**About this task**
I'd like every record written out again, exactly as it is.

**Study material**
┏━━

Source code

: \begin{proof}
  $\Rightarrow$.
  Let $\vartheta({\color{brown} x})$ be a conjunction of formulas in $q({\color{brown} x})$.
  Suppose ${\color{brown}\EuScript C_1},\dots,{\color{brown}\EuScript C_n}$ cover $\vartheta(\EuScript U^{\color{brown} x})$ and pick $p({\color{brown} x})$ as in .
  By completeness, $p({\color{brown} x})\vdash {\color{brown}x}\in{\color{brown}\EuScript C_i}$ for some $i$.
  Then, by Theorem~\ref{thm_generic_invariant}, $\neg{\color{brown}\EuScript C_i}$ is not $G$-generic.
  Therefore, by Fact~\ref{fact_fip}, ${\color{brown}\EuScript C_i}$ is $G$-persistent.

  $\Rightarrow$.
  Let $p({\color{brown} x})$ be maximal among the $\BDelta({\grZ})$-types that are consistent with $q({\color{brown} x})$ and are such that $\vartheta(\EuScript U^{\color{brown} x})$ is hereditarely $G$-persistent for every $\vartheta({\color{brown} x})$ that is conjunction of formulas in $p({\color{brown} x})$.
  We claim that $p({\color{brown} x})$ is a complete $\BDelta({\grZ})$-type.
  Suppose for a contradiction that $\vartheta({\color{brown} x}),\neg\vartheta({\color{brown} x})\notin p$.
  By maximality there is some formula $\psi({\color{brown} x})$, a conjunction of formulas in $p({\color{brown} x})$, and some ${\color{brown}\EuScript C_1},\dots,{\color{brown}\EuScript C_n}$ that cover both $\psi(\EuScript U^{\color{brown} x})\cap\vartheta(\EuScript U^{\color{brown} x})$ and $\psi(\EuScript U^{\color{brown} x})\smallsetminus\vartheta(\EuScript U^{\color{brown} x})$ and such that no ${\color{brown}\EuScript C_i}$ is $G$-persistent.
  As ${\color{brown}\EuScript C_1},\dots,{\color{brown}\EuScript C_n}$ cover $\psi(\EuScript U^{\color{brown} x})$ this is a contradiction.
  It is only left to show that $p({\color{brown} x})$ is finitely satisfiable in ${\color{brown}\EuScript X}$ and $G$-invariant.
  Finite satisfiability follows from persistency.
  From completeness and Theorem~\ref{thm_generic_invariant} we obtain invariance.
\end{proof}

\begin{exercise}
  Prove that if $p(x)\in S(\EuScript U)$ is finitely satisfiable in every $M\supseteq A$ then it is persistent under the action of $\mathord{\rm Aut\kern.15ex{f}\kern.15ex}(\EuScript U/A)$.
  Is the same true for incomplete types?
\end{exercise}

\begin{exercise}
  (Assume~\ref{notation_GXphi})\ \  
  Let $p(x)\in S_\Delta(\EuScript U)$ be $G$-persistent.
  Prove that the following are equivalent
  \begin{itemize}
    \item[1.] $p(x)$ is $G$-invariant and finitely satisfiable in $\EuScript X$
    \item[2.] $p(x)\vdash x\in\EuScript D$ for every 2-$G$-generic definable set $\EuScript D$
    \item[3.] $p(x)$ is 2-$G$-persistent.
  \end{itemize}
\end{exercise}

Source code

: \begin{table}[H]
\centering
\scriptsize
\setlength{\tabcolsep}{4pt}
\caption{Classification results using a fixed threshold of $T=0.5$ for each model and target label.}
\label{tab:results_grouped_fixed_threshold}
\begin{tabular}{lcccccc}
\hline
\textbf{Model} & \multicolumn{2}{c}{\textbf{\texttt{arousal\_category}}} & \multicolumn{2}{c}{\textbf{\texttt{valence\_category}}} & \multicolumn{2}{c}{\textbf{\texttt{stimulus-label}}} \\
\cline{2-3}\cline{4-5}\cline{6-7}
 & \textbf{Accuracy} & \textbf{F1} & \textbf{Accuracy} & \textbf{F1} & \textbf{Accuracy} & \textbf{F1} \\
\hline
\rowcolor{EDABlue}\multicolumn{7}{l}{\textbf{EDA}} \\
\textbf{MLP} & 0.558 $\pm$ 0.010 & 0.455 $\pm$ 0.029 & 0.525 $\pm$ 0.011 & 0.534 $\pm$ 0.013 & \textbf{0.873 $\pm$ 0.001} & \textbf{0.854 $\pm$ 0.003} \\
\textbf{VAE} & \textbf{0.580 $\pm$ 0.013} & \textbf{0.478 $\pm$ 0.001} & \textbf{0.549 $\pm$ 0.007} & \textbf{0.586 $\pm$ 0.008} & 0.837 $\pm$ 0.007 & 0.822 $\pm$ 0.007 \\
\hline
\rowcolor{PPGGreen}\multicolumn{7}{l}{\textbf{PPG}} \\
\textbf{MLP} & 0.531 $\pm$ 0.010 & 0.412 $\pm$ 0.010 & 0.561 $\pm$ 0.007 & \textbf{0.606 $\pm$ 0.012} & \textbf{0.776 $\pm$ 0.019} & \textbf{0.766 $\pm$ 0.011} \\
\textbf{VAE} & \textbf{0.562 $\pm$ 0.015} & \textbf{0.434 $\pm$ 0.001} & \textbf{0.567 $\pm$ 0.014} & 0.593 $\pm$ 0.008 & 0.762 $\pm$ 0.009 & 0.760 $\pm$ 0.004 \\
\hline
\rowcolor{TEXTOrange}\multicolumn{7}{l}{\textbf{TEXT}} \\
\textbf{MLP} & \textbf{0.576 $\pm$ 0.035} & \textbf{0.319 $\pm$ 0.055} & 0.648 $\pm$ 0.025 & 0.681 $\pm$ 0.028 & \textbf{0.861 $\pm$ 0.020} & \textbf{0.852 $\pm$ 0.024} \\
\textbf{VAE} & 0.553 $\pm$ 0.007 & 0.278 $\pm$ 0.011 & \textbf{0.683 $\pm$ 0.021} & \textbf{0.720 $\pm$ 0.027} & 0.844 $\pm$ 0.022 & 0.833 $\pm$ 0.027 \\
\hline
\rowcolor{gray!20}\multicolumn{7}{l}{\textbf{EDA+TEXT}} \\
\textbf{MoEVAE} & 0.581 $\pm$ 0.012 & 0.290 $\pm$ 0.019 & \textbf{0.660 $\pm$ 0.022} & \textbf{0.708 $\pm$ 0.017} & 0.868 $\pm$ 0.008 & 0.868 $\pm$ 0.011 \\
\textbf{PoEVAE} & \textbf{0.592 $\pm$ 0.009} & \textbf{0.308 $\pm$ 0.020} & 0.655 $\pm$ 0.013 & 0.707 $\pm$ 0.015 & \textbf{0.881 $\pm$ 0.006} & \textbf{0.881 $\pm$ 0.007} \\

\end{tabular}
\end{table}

┗━━

**Result of this exercise**
Source code

: \begin{proof}
  $\Rightarrow$.
  Let $\vartheta({\color{brown} x})$ be a conjunction of formulas in $q({\color{brown} x})$.
  Suppose ${\color{brown}\EuScript C_1},\dots,{\color{brown}\EuScript C_n}$ cover $\vartheta(\EuScript U^{\color{brown} x})$ and pick $p({\color{brown} x})$ as in .
  By completeness, $p({\color{brown} x})\vdash {\color{brown}x}\in{\color{brown}\EuScript C_i}$ for some $i$.
  Then, by Theorem~\ref{thm_generic_invariant}, $\neg{\color{brown}\EuScript C_i}$ is not $G$-generic.
  Therefore, by Fact~\ref{fact_fip}, ${\color{brown}\EuScript C_i}$ is $G$-persistent.

  $\Rightarrow$.
  Let $p({\color{brown} x})$ be maximal among the $\BDelta({\grZ})$-types that are consistent with $q({\color{brown} x})$ and are such that $\vartheta(\EuScript U^{\color{brown} x})$ is hereditarely $G$-persistent for every $\vartheta({\color{brown} x})$ that is conjunction of formulas in $p({\color{brown} x})$.
  We claim that $p({\color{brown} x})$ is a complete $\BDelta({\grZ})$-type.
  Suppose for a contradiction that $\vartheta({\color{brown} x}),\neg\vartheta({\color{brown} x})\notin p$.
  By maximality there is some formula $\psi({\color{brown} x})$, a conjunction of formulas in $p({\color{brown} x})$, and some ${\color{brown}\EuScript C_1},\dots,{\color{brown}\EuScript C_n}$ that cover both $\psi(\EuScript U^{\color{brown} x})\cap\vartheta(\EuScript U^{\color{brown} x})$ and $\psi(\EuScript U^{\color{brown} x})\smallsetminus\vartheta(\EuScript U^{\color{brown} x})$ and such that no ${\color{brown}\EuScript C_i}$ is $G$-persistent.
  As ${\color{brown}\EuScript C_1},\dots,{\color{brown}\EuScript C_n}$ cover $\psi(\EuScript U^{\color{brown} x})$ this is a contradiction.
  It is only left to show that $p({\color{brown} x})$ is finitely satisfiable in ${\color{brown}\EuScript X}$ and $G$-invariant.
  Finite satisfiability follows from persistency.
  From completeness and Theorem~\ref{thm_generic_invariant} we obtain invariance.
\end{proof}

\begin{exercise}
  Prove that if $p(x)\in S(\EuScript U)$ is finitely satisfiable in every $M\supseteq A$ then it is persistent under the action of $\mathord{\rm Aut\kern.15ex{f}\kern.15ex}(\EuScript U/A)$.
  Is the same true for incomplete types?
\end{exercise}

\begin{exercise}
  (Assume~\ref{notation_GXphi})\ \  
  Let $p(x)\in S_\Delta(\EuScript U)$ be $G$-persistent.
  Prove that the following are equivalent
  \begin{itemize}
    \item[1.] $p(x)$ is $G$-invariant and finitely satisfiable in $\EuScript X$
    \item[2.] $p(x)\vdash x\in\EuScript D$ for every 2-$G$-generic definable set $\EuScript D$
    \item[3.] $p(x)$ is 2-$G$-persistent.
  \end{itemize}
\end{exercise}

Source code

: \begin{table}[H]
\centering
\scriptsize
\setlength{\tabcolsep}{4pt}
\caption{Classification results using a fixed threshold of $T=0.5$ for each model and target label.}
\label{tab:results_grouped_fixed_threshold}
\begin{tabular}{lcccccc}
\hline
\textbf{Model} & \multicolumn{2}{c}{\textbf{\texttt{arousal\_category}}} & \multicolumn{2}{c}{\textbf{\texttt{valence\_category}}} & \multicolumn{2}{c}{\textbf{\texttt{stimulus-label}}} \\
\cline{2-3}\cline{4-5}\cline{6-7}
 & \textbf{Accuracy} & \textbf{F1} & \textbf{Accuracy} & \textbf{F1} & \textbf{Accuracy} & \textbf{F1} \\
\hline
\rowcolor{EDABlue}\multicolumn{7}{l}{\textbf{EDA}} \\
\textbf{MLP} & 0.558 $\pm$ 0.010 & 0.455 $\pm$ 0.029 & 0.525 $\pm$ 0.011 & 0.534 $\pm$ 0.013 & \textbf{0.873 $\pm$ 0.001} & \textbf{0.854 $\pm$ 0.003} \\
\textbf{VAE} & \textbf{0.580 $\pm$ 0.013} & \textbf{0.478 $\pm$ 0.001} & \textbf{0.549 $\pm$ 0.007} & \textbf{0.586 $\pm$ 0.008} & 0.837 $\pm$ 0.007 & 0.822 $\pm$ 0.007 \\
\hline
\rowcolor{PPGGreen}\multicolumn{7}{l}{\textbf{PPG}} \\
\textbf{MLP} & 0.531 $\pm$ 0.010 & 0.412 $\pm$ 0.010 & 0.561 $\pm$ 0.007 & \textbf{0.606 $\pm$ 0.012} & \textbf{0.776 $\pm$ 0.019} & \textbf{0.766 $\pm$ 0.011} \\
\textbf{VAE} & \textbf{0.562 $\pm$ 0.015} & \textbf{0.434 $\pm$ 0.001} & \textbf{0.567 $\pm$ 0.014} & 0.593 $\pm$ 0.008 & 0.762 $\pm$ 0.009 & 0.760 $\pm$ 0.004 \\
\hline
\rowcolor{TEXTOrange}\multicolumn{7}{l}{\textbf{TEXT}} \\
\textbf{MLP} & \textbf{0.576 $\pm$ 0.035} & \textbf{0.319 $\pm$ 0.055} & 0.648 $\pm$ 0.025 & 0.681 $\pm$ 0.028 & \textbf{0.861 $\pm$ 0.020} & \textbf{0.852 $\pm$ 0.024} \\
\textbf{VAE} & 0.553 $\pm$ 0.007 & 0.278 $\pm$ 0.011 & \textbf{0.683 $\pm$ 0.021} & \textbf{0.720 $\pm$ 0.027} & 0.844 $\pm$ 0.022 & 0.833 $\pm$ 0.027 \\
\hline
\rowcolor{gray!20}\multicolumn{7}{l}{\textbf{EDA+TEXT}} \\
\textbf{MoEVAE} & 0.581 $\pm$ 0.012 & 0.290 $\pm$ 0.019 & \textbf{0.660 $\pm$ 0.022} & \textbf{0.708 $\pm$ 0.017} & 0.868 $\pm$ 0.008 & 0.868 $\pm$ 0.011 \\
\textbf{PoEVAE} & \textbf{0.592 $\pm$ 0.009} & \textbf{0.308 $\pm$ 0.020} & 0.655 $\pm$ 0.013 & 0.707 $\pm$ 0.015 & \textbf{0.881 $\pm$ 0.006} & \textbf{0.881 $\pm$ 0.007} \\

\end{tabular}
\end{table}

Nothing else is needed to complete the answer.